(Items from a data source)
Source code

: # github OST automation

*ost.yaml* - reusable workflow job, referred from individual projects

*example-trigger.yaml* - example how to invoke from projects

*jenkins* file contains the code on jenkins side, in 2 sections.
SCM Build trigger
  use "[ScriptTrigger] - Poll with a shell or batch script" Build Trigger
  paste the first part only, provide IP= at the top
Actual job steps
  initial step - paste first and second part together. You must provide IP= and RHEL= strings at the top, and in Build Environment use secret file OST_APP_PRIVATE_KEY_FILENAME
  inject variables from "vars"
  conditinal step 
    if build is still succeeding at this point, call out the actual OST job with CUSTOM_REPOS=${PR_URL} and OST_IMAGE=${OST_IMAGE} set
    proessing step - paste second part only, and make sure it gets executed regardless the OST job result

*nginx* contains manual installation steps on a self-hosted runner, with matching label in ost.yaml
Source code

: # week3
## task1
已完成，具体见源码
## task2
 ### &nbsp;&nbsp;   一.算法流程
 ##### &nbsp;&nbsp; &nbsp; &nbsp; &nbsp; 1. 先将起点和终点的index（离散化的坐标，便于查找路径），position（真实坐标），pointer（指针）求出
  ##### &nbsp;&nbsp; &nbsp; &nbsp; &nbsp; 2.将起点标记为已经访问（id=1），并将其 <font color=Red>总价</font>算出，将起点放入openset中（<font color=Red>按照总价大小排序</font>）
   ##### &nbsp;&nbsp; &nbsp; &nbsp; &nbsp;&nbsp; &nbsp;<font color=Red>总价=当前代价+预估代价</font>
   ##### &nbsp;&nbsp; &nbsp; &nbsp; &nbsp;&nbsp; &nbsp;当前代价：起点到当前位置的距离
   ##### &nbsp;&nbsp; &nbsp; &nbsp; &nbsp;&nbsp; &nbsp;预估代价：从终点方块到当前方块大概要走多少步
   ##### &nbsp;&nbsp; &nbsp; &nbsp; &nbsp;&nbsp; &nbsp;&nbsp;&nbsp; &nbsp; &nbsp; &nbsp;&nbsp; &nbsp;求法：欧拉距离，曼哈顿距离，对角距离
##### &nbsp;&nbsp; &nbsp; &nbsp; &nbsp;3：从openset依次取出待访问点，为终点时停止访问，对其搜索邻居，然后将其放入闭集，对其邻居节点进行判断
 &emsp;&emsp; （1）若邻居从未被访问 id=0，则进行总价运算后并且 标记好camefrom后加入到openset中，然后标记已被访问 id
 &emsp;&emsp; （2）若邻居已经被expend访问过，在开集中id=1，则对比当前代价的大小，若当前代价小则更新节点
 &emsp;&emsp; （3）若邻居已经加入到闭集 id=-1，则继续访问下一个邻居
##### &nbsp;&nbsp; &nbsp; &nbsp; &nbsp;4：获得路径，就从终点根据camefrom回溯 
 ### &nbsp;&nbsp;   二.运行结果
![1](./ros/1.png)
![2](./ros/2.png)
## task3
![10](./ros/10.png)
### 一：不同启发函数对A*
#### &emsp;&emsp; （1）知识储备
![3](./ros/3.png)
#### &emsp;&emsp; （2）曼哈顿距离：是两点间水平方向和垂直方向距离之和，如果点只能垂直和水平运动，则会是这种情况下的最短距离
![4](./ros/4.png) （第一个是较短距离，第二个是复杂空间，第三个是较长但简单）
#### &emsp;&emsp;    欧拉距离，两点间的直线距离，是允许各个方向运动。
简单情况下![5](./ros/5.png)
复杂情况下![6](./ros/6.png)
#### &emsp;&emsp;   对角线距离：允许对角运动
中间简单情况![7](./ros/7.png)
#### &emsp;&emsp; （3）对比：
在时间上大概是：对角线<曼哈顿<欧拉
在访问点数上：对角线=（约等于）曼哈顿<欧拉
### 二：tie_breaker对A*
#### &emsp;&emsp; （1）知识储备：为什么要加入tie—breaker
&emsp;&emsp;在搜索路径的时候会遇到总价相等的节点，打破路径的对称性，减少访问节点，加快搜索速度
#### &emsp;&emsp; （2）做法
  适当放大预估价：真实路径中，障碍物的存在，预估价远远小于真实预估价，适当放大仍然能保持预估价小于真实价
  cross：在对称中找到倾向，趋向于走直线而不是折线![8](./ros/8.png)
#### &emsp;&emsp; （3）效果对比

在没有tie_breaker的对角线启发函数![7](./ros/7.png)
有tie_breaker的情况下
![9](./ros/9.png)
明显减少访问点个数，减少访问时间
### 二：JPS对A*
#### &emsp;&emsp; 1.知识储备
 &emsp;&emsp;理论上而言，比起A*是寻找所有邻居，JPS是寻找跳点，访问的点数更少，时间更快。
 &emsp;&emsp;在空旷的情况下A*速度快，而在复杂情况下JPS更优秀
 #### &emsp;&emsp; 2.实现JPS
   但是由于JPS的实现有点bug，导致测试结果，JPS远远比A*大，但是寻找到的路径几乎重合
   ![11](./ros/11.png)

[WORK INSTRUCTION]: In the data above, which lines lie between the line with "label in ost.yaml" and the line with "##### &nbsp;&nbsp; &nbsp; &nbsp; &nbsp; 1.", inclusive? Print those lines exactly and nothing else.

[RESPONSE]:
*nginx* contains manual installation steps on a self-hosted runner, with matching label in ost.yaml
Source code

: # week3
## task1
已完成，具体见源码
## task2
 ### &nbsp;&nbsp;   一.算法流程
 ##### &nbsp;&nbsp; &nbsp; &nbsp; &nbsp; 1. 先将起点和终点的index（离散化的坐标，便于查找路径），position（真实坐标），pointer（指针）求出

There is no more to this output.